Wednesday, May 03, 2006

Truisms du Jour + Media Picks

#1. The state of being Kennedy is a blessing and a curse.

On the plus side: a thick head of hair, fabulous Hyannisport compound, great liberal tradition. On the minus side: tendency to die young in a spectacular fashion, alcoholism, drug addiction, womanizing and a variety of legal entanglements stemming from above vices.

Today's Kennedy brouhaha concerns Representative Patrick Kennedy, son of Senator Ted Kennedy. In the early hours of Thursday, he was observed by Capitol police driving without his lights. After nearly being swiped by Kennedy, Capitol police tailed him until he crashed into a median. Mr. Kennedy was in the car by himself and no one was hurt. But it's what happened next that raised some eyebrows. According to today's Times article,
"Roll Call, a Capitol Hill newspaper, said a police union official had written a letter to the Capitol police chief asserting that Mr. Kennedy appeared to be staggering when he left his car. But, it said, police officers at the scene were not allowed by their supervisors to perform a sobriety test. Roll Call quoted the letter as saying Capitol police officials gave Mr. Kennedy a ride home."

#2. Privilege, especially of the Kennedy variety, can shield you from the potentially unpleasant consequences of your behavior.

Patrick need look no further for affirmation than his dad, who has had more than his fair share of legal entanglements, most famously in the Chappaquiddick incident. In 1969, Ted Kennedy, wife and kids back at home, was driving home from a party accompanied by secretary Mary Jo Kopechne. He drove off a bridge and into a body of water. Though Kennedy escaped, Kopechne remained trapped in the car. Kennedy made several calls, including one to his lawyer, before calling for help for Kopechne, who was found dead in the submerged car. A definitive cause of death was never determined, as no autopsy was performed. Mr. Kennedy was given a two month suspended sentence for leaving the scene of a crime. It is thought that this incident precluded him from ever being a President. Not quite the same, the consequences suffered by the families involved: loss of a daughter, abandoning Presidential hope.

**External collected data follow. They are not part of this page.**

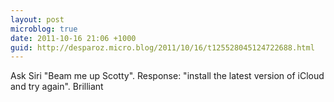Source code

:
 ```yaml
---
layout: post
microblog: true
date: 2011-10-16 21:06 +1000
guid: http://desparoz.micro.blog/2011/10/16/t125528045124722688.html
---
```

Ask Siri "Beam me up Scotty". Response: "install the latest version of iCloud and try again". Brilliant

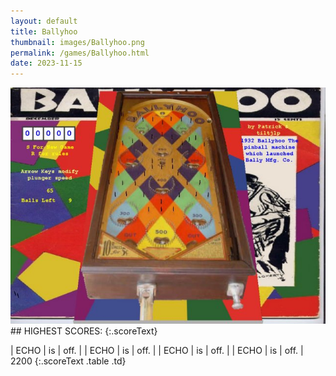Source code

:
 ```yaml
---
layout: default
title: Ballyhoo
thumbnail: images/Ballyhoo.png
permalink: /games/Ballyhoo.html
date: 2023-11-15
---
```


<img src="../images/Ballyhoo.png" class="gameThumbnail img-fluid mx-auto align-middle">
## HIGHEST SCORES:
{:.scoreText}

| ECHO | is | off. | 
| ECHO | is | off. | 
| ECHO | is | off. | 
| ECHO | is | off. | 
2200 
{:.scoreText .table .td}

As to his son Patrick, we'll see what happens, if anything. Kennedy, who has struggled publicly with alcohol and cocaine addiction, is blaming Ambien and claiming he requested no preferential treatment from police. Both may be true, as Ambien has a host of side effects including sleepwalking. The responding officers maintain they smelled alcohol on his breath but were ordered by their superiors to take Kennedy home, eliminating the need for Kennedy to request preferential treatment. Could law enforcement have internalized the need to protect the wealthy and privileged from themselves?

Dominick Dunne seems to think so, and this ties into the second part of today's post, summer media picks. Dunne, novelist, columnist for Vanity Fair, and Court TV commentator is quite concerned with how the very rich manage to weasel their way out of any scrape big or small. Unsurprisingly, Dunne is no friend of the Kennedy's, owing to his dogged pursuit of justice in the Martha Moxley murder in which Michael Skakel, a cousin of Bobby Kennedy, served 20 years for murder. A Season in Purgatory is the novelization of the Moxley case and a terrific page-turning beach read.

Other summer media picks ...

Trapped Inside the House Due to Three Hour Rainstorm: Gandhi. It's long but well worth watching the transformation of a young lawyer into the leader of non-violent civil resistance, culminating in Indian independence from the British.

Beachside, Baking into Stupefaction: The Starter Wife by Gigi Levangie Grazer. Total fluff, silly pat ending, but some very funny stuff in the middle as the wife of a Hollywood studio exec is dumped her ambitious husband.

Under an Umbrella Nursing a Bad Sunburn: Joan Didion's The Year of Magical Thinking. Didion faced the sudden death of her husband writer John Dunne (Dominick's brother) in the midst of her daughter Quintana's catastrophic illness and hospitalizations.

Feeling Better, Even Saucy: The Yes Men, political pranksters posing as members of the WTO whose mischief highlights the absurdity of globalization and corporate greed. Hilarious.